As I've worked with couples in crisis, one pattern I've observed is that most unhealthy couples share a common trait: A lack of trust and honesty. Healthy couples, by contrast, always have strong levels of trust and honesty.
In marriage, your level of intimacy with each other will always be based on your level of honesty with each other.
I'm not always in favor of "tests" in marriage, but there may be times when it is helpful to evaluate and measure the strength of your relationship. Below are some simple ways to display your trust in one another and also display areas where trust may be lacking. Without a ways to evaluate, you may never know where you're strong and where you're struggling.
It's my hope that these exercises will stimulate some healthy discussions between husbands and wives. If you read through these and you're not comfortable doing them in your marriage, ask each other why. An unwillingness to try these out could reveal an underlying problem that needs to be addressed.
This is going to make some people incredibly uncomfortable. I get that, but I also believe temporary discomfort is sometimes required to create permanent health. I challenge you to do whatever possible to create stronger trust and honesty in your marriage.

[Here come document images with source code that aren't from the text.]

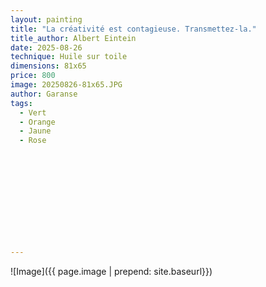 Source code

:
 ```yaml
---
layout: painting
title: "La créativité est contagieuse. Transmettez-la."
title_author: Albert Eintein 
date: 2025-08-26
technique: Huile sur toile
dimensions: 81x65
price: 800
image: 20250826-81x65.JPG
author: Garanse
tags:
  - Vert 
  - Orange
  - Jaune
  - Rose
  
 
  
  
  
  
 
 
  
  
  
---
```

![Image]({{ page.image | prepend: site.baseurl}})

4 ways to measure the trust and honesty in your marriage:
1. The Phone Test
Trade cell phones for one week. You should be comfortable with your spouse seeing and responding to any text messages or calls that come to you on a given day. It sends the message to each other and to others that the two of you are connected in every part of life.
2. The Money Test
One of the most common areas of deceitfulness in marriage is in the area of finances. Many couples hide money and/or purchases from their spouse. This is a dangerous form of deceit. The "money test" is to trade debit and credit cards for one week and share all financial information even after you've traded back the cards.
3. The Secret Test
There's no place for secrecy in marriage (unless you're throwing a surprise birthday party). The Secret Test is to commit to never being offended by a question from you spouse, a commitment to always answering truthfully and a commitment to voluntarily confessing to any secrets you've been keeping.
4. The Search Test
We should be comfortable with our husband/wife knowing everything we search for on the internet. For mutual accountability put a software on your computers and phones like X3Watchwhere you'll make all your searches shared with your spouse.
I realize that these tests may sound drastic, but I also believe that couples who are willing to implement this kind of accountability are commit to a marriage with no secrets are the couples with the best chance of creating a thriving, lifelong marriage.